Collected data
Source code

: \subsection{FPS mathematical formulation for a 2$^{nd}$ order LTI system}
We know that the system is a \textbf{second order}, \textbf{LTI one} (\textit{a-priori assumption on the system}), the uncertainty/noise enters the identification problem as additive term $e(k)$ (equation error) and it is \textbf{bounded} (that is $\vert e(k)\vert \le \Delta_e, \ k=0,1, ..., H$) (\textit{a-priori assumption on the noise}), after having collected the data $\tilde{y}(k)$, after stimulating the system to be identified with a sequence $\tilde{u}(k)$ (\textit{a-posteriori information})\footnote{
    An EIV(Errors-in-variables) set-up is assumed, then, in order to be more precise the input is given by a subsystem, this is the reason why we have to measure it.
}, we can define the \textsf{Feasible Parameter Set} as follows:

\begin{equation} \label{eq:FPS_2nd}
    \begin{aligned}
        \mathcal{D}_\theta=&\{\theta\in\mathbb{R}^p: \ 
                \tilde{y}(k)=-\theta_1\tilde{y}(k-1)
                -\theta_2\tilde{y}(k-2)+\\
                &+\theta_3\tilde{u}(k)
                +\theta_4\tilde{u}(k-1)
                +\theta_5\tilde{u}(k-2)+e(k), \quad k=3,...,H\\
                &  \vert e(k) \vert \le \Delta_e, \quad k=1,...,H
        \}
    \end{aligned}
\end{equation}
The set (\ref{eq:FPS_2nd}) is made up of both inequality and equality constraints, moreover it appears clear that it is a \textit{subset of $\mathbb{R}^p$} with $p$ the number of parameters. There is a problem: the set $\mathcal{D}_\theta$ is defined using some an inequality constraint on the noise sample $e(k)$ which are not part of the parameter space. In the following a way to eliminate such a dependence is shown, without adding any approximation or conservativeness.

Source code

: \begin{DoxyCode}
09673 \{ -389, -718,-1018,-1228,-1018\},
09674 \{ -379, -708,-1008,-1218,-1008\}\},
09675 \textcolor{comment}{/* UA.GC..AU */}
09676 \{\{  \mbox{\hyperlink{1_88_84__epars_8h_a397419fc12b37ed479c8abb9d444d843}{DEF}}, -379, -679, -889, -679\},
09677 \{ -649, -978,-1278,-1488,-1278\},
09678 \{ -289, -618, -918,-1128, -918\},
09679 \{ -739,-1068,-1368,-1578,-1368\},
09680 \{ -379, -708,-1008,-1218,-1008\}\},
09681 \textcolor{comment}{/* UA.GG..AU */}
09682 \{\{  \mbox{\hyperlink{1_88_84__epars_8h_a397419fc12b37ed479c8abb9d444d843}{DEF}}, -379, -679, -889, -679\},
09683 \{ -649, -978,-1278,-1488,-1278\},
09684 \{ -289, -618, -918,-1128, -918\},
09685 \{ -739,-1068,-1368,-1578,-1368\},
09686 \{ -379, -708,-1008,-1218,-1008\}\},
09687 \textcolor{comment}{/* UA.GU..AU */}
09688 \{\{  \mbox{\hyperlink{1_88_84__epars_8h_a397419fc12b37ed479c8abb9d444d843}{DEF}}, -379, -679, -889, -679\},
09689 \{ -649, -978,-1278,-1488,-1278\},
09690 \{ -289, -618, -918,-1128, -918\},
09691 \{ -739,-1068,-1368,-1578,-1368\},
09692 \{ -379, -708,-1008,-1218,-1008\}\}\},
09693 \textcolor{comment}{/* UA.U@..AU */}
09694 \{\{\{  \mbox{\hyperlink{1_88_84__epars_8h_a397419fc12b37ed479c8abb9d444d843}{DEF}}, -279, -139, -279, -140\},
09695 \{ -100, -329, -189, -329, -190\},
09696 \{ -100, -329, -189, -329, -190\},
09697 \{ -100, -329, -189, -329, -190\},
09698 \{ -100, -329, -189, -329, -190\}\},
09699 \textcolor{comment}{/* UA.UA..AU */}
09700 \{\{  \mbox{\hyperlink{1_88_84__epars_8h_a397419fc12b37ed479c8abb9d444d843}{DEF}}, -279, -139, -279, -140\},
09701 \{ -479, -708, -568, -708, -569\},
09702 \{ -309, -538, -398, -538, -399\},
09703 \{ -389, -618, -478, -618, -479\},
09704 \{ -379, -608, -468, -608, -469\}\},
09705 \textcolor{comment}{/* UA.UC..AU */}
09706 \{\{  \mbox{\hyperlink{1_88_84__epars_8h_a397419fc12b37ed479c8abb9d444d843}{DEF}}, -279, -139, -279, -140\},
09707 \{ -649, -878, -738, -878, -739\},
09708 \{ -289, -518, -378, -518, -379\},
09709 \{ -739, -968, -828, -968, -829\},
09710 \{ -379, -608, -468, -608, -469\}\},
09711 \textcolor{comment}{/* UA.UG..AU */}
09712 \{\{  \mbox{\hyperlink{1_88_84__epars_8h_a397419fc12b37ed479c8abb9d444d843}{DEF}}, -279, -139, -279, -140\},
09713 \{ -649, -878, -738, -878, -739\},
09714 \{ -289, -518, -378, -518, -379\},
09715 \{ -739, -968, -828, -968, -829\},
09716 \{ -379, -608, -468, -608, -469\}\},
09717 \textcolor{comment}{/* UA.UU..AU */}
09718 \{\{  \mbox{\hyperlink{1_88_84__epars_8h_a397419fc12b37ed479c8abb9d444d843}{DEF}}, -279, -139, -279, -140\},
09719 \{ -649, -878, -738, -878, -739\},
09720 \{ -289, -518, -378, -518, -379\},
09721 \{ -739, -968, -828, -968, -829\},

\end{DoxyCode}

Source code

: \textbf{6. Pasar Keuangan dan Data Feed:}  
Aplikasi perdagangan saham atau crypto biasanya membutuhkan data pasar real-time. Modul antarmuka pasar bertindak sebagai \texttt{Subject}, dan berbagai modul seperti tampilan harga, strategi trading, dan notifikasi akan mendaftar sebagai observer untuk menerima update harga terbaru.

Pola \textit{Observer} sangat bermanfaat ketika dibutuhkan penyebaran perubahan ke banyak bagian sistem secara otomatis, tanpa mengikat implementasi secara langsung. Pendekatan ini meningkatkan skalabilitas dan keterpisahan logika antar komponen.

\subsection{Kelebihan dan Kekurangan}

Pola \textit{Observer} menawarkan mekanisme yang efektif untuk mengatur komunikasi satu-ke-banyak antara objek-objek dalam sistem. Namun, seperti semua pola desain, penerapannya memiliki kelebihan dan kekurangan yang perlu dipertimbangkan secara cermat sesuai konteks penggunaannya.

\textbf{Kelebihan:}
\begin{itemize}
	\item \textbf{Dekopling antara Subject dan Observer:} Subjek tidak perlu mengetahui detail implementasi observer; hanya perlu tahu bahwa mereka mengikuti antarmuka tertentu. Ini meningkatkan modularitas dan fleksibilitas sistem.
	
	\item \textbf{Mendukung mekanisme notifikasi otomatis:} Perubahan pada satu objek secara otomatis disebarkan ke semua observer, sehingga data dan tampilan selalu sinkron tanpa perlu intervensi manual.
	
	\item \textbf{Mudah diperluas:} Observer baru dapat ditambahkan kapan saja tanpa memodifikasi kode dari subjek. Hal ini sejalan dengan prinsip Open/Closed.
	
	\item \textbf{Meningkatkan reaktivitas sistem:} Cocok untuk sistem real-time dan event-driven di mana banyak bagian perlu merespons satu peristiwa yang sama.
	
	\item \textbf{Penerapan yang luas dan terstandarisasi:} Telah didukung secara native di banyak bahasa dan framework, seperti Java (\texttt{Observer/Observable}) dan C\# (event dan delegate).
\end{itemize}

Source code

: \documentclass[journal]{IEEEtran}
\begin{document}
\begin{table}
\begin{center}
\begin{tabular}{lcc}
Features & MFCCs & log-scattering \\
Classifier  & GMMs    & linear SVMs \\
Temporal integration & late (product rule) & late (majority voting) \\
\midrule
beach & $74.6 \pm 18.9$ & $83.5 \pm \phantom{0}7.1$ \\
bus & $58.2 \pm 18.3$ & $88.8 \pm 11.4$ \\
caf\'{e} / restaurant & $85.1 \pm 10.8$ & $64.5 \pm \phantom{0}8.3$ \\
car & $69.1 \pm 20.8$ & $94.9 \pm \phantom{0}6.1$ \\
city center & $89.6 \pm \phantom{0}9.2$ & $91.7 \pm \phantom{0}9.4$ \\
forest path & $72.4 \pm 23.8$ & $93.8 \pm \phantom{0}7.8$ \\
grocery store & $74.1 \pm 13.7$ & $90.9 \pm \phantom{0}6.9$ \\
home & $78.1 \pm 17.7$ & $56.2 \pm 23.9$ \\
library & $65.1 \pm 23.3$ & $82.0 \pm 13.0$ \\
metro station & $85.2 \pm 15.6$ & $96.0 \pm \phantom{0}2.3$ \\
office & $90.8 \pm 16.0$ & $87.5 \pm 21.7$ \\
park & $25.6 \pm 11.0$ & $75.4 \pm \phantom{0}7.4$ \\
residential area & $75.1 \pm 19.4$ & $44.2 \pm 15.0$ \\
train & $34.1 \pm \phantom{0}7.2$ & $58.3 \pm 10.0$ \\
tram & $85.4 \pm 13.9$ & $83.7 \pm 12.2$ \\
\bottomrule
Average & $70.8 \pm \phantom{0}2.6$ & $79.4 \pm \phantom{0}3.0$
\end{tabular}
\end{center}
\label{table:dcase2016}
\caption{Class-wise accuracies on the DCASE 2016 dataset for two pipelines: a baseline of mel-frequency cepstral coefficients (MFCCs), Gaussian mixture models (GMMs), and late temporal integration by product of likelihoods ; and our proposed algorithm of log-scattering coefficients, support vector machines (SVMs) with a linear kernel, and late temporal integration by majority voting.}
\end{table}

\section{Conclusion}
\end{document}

**Your objective**: Looking at the entries above, can you reproduce exactly the lines from the one that holds "sesuai konteks penggunaannya." through the one that holds "metro station &", and only those?

**Answer space**:
Pola \textit{Observer} menawarkan mekanisme yang efektif untuk mengatur komunikasi satu-ke-banyak antara objek-objek dalam sistem. Namun, seperti semua pola desain, penerapannya memiliki kelebihan dan kekurangan yang perlu dipertimbangkan secara cermat sesuai konteks penggunaannya.

\textbf{Kelebihan:}
\begin{itemize}
	\item \textbf{Dekopling antara Subject dan Observer:} Subjek tidak perlu mengetahui detail implementasi observer; hanya perlu tahu bahwa mereka mengikuti antarmuka tertentu. Ini meningkatkan modularitas dan fleksibilitas sistem.
	
	\item \textbf{Mendukung mekanisme notifikasi otomatis:} Perubahan pada satu objek secara otomatis disebarkan ke semua observer, sehingga data dan tampilan selalu sinkron tanpa perlu intervensi manual.
	
	\item \textbf{Mudah diperluas:} Observer baru dapat ditambahkan kapan saja tanpa memodifikasi kode dari subjek. Hal ini sejalan dengan prinsip Open/Closed.
	
	\item \textbf{Meningkatkan reaktivitas sistem:} Cocok untuk sistem real-time dan event-driven di mana banyak bagian perlu merespons satu peristiwa yang sama.
	
	\item \textbf{Penerapan yang luas dan terstandarisasi:} Telah didukung secara native di banyak bahasa dan framework, seperti Java (\texttt{Observer/Observable}) dan C\# (event dan delegate).
\end{itemize}

Source code

: \documentclass[journal]{IEEEtran}
\begin{document}
\begin{table}
\begin{center}
\begin{tabular}{lcc}
Features & MFCCs & log-scattering \\
Classifier  & GMMs    & linear SVMs \\
Temporal integration & late (product rule) & late (majority voting) \\
\midrule
beach & $74.6 \pm 18.9$ & $83.5 \pm \phantom{0}7.1$ \\
bus & $58.2 \pm 18.3$ & $88.8 \pm 11.4$ \\
caf\'{e} / restaurant & $85.1 \pm 10.8$ & $64.5 \pm \phantom{0}8.3$ \\
car & $69.1 \pm 20.8$ & $94.9 \pm \phantom{0}6.1$ \\
city center & $89.6 \pm \phantom{0}9.2$ & $91.7 \pm \phantom{0}9.4$ \\
forest path & $72.4 \pm 23.8$ & $93.8 \pm \phantom{0}7.8$ \\
grocery store & $74.1 \pm 13.7$ & $90.9 \pm \phantom{0}6.9$ \\
home & $78.1 \pm 17.7$ & $56.2 \pm 23.9$ \\
library & $65.1 \pm 23.3$ & $82.0 \pm 13.0$ \\
metro station & $85.2 \pm 15.6$ & $96.0 \pm \phantom{0}2.3$ \\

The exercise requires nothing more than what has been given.